Ilya Shapiro throws in her two cents on the new H-1B rules over at National Review Online - characterizing them as “Foolish Misuse”, an appropriate label in light of the April 1st implementation date. She explains her personal interest in the changes:
Now, why do I care about this issue so much? Because I myself am a foreign professional. No, not an engineer or scientist — haven’t taken math since high school — but instead, doing as Washingtonians do, a lawyer. Having practiced for a few years and served as a special adviser on rule of law issues in Iraq, I recently moved over to a think tank.
My current employer managed to snag an H-1B for me, but only because I fit into an exemption for workers who have a post-graduate degree from an American university.

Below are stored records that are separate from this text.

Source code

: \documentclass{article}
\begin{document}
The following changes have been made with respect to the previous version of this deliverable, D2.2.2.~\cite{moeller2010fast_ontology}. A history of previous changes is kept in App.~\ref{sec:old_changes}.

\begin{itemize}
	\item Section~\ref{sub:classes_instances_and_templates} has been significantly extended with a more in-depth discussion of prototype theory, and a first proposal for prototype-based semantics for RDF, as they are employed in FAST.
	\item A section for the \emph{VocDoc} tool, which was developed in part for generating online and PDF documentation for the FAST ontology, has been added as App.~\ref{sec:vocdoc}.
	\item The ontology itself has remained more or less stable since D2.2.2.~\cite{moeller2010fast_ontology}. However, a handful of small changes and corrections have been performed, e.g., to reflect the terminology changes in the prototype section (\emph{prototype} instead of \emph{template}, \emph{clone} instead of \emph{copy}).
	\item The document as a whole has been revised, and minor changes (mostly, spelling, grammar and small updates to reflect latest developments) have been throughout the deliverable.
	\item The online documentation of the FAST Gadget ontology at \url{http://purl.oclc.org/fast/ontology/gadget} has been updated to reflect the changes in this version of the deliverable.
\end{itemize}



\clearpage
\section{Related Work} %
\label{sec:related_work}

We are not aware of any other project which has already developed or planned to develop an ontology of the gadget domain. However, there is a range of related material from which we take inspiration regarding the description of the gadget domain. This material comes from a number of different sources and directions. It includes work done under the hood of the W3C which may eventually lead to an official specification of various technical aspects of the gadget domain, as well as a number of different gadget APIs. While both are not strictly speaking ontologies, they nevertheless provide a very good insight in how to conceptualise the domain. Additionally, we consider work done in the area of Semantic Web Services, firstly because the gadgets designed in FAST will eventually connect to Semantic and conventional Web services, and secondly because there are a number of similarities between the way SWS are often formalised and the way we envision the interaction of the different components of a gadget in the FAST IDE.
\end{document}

This exemption has a 20,000-visa cap (all others requesting educational exemptions go into the general pool), which has previously been hit later than the regular quota but this year is also expected to require a lottery.What has helped me along the way is that I come from Canada — my parents took a wrong turn at the St. Lawrence when we emigrated from the Soviet Union — which gets a special provision of un-capped visas under NAFTA. I had one of these visas when I clerked for a federal appellate judge, and again when working for my second law firm. Still, these NAFTA visas are only good for one year at a time, and I had to maintain the legal fiction that after being educated in the US and living my entire adult life here, I had no intention of staying. Coming from Canada also disqualifies me from the more famous lottery that annually awards green cards — no-strings-attached permanent residence, not to be confused with a work permit — to nationals of countries with low rates of immigration to the U.S.
But at least I get to be here, tenuous as my grasp on the American dream may be. As the H-1B petition statistics demonstrate, there are hundreds of thousands of qualified people with job offers in America who cannot realize their dreams in their home countries.